A red-black tree is a binary search tree with the following additional properties:

Here is one:

Of course, the nodes aren't actually colored. Each node simply has a flag to indicate whether it is considered red or black. (The choice of these colors is traditional; one could have equally well used some other attributes. Perhaps, in an alternate universe, students learn about chocolate-vanilla trees.)

Instead of the colors, I find it more useful to consider each node to be a toll booth. As you travel from the root to one of the null references (an exit), you have to pay $1 at each black toll booth, but the red toll booths are free.

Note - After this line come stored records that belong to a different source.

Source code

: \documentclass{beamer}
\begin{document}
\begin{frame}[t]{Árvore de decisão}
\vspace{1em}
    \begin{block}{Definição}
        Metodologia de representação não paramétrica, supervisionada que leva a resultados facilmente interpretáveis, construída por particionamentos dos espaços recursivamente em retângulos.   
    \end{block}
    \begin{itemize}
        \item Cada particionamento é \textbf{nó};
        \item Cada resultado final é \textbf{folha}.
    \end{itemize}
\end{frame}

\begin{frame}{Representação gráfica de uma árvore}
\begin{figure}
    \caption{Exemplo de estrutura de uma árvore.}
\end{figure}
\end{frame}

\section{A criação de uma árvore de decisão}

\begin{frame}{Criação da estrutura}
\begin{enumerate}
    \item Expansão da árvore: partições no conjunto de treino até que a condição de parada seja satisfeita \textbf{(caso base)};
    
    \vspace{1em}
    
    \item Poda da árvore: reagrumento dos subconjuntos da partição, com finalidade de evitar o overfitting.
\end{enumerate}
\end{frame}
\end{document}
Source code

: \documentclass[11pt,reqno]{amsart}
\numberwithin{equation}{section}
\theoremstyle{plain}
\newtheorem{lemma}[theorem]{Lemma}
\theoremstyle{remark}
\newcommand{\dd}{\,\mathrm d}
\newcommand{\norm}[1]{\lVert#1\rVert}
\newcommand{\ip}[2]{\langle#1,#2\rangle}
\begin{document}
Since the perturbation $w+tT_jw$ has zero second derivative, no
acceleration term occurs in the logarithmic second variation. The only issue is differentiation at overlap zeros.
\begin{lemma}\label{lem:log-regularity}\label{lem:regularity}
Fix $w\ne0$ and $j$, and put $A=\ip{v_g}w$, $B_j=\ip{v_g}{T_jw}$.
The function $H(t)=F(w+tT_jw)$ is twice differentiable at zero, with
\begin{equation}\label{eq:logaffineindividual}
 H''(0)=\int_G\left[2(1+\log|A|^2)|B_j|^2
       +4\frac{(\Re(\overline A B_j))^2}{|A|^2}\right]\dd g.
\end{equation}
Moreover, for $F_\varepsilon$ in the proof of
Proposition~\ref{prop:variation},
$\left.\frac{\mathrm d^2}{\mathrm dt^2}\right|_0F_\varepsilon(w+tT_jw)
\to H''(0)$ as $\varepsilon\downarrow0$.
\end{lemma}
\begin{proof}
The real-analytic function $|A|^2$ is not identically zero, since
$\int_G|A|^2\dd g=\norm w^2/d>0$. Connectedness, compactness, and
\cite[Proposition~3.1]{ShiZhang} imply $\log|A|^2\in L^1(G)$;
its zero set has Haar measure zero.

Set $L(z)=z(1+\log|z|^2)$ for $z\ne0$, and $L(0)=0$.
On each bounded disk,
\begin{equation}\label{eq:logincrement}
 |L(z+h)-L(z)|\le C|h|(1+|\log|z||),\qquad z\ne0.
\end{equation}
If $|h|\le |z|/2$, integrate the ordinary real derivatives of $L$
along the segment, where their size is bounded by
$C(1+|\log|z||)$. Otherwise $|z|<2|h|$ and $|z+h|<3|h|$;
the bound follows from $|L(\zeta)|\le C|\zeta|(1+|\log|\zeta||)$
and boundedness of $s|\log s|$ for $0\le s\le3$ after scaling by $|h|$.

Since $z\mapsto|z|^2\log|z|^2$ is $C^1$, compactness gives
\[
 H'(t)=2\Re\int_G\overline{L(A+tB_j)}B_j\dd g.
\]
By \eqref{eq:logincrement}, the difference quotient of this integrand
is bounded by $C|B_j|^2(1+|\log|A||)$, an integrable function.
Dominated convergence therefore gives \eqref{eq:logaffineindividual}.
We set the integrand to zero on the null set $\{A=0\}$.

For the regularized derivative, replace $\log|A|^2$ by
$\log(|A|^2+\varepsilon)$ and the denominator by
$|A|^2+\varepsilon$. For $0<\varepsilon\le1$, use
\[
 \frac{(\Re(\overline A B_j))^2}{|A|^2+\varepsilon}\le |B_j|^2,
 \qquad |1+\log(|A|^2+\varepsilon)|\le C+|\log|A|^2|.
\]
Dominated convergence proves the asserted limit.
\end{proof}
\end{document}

The “equal exit cost” rule says that the cost of the trip is the same, no matter which exit you choose.

The nulls turn out to be a bit troublesome, and many authors replace them by dummy black leaves. Then all nodes either have two children or are one of those dummy leaves. I didn't want dummy leaves—they are bound to be confusing for beginning students. (This stackoverflow user doesn't like them either).

I looked at several textbooks. The most concise descriptions reduce red-black trees to 2-4 trees, which is nice in an algorithms course, but it wasn't an option for me. Others use dummy leaves. The remaining ones present a mess of fiddly special cases. Working through them made me lose the will to live.

I was about to give up when a Google search pointed me to Lyn Turbak's lecture notes, and I gasped when I saw this:

The figure is attributed to Chris Okasaki, Purely Functional Data Structures, Cambridge University Press, 1998. I've got to get a copy.

This is brilliant. You insert a node in the usual way and color it red. If its parent is also red, reorganize as per the image. The red node goes one step further to the root. Repeat if necessary. If the red node arrives at the root, color it black.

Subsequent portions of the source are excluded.